# TASK DESCRIPTION
Print the records below exactly. Omit every picture.

# DATA EXTRACT
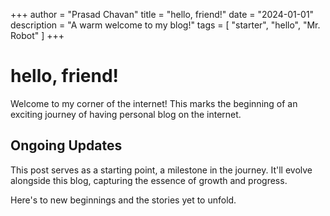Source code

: +++
author = "Prasad Chavan"
title = "hello, friend!"
date = "2024-01-01"
description = "A warm welcome to my blog!"
tags = [
    "starter",
    "hello",
    "Mr. Robot"
]
+++

# hello, friend!

Welcome to my corner of the internet! This marks the beginning of an exciting journey of having personal blog on the internet.

## Ongoing Updates

This post serves as a starting point, a milestone in the journey. It'll evolve alongside this blog, capturing the essence of growth and progress.

Here's to new beginnings and the stories yet to unfold.
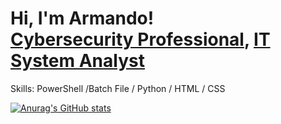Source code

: <h1>Hi, I'm Armando! <br/><a href="https://github.com/LuisAlfa1">Cybersecurity Professional</a>, <a href="www.linkedin.com/in/armando-romero-6343a1200">IT System Analyst</a></h1>
Skills: PowerShell /Batch File / Python / HTML / CSS

[![Anurag's GitHub stats](https://github-readme-stats.vercel.app/api?username=LuisAlfa1)](https://github.com/anuraghazra/github-readme-stats)
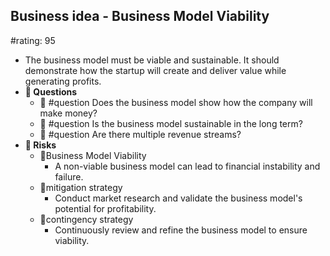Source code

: ## Business idea - Business Model Viability
#rating: 95
- The business model must be viable and sustainable. It should demonstrate how the startup will create and deliver value while generating profits.
- **💭 Questions**
  - 💭 #question Does the business model show how the company will make money?
  - 💭 #question Is the business model sustainable in the long term?
  - 💭 #question Are there multiple revenue streams?
- **🚨 Risks**
  - 🚨Business Model Viability
    - A non-viable business model can lead to financial instability and failure.
  - 🚨mitigation strategy
    - Conduct market research and validate the business model's potential for profitability.
  - 🚨contingency strategy
    - Continuously review and refine the business model to ensure viability.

# ANSWER BELOW
Source code

: +++
author = "Prasad Chavan"
title = "hello, friend!"
date = "2024-01-01"
description = "A warm welcome to my blog!"
tags = [
    "starter",
    "hello",
    "Mr. Robot"
]
+++

# hello, friend!

Welcome to my corner of the internet! This marks the beginning of an exciting journey of having personal blog on the internet.

## Ongoing Updates

This post serves as a starting point, a milestone in the journey. It'll evolve alongside this blog, capturing the essence of growth and progress.

Here's to new beginnings and the stories yet to unfold.
Source code

: <h1>Hi, I'm Armando! <br/><a href="https://github.com/LuisAlfa1">Cybersecurity Professional</a>, <a href="www.linkedin.com/in/armando-romero-6343a1200">IT System Analyst</a></h1>
Skills: PowerShell /Batch File / Python / HTML / CSS

[![Anurag's GitHub stats](https://github-readme-stats.vercel.app/api?username=LuisAlfa1)](https://github.com/anuraghazra/github-readme-stats)
Source code

: ## Business idea - Business Model Viability
#rating: 95
- The business model must be viable and sustainable. It should demonstrate how the startup will create and deliver value while generating profits.
- **💭 Questions**
  - 💭 #question Does the business model show how the company will make money?
  - 💭 #question Is the business model sustainable in the long term?
  - 💭 #question Are there multiple revenue streams?
- **🚨 Risks**
  - 🚨Business Model Viability
    - A non-viable business model can lead to financial instability and failure.
  - 🚨mitigation strategy
    - Conduct market research and validate the business model's potential for profitability.
  - 🚨contingency strategy
    - Continuously review and refine the business model to ensure viability.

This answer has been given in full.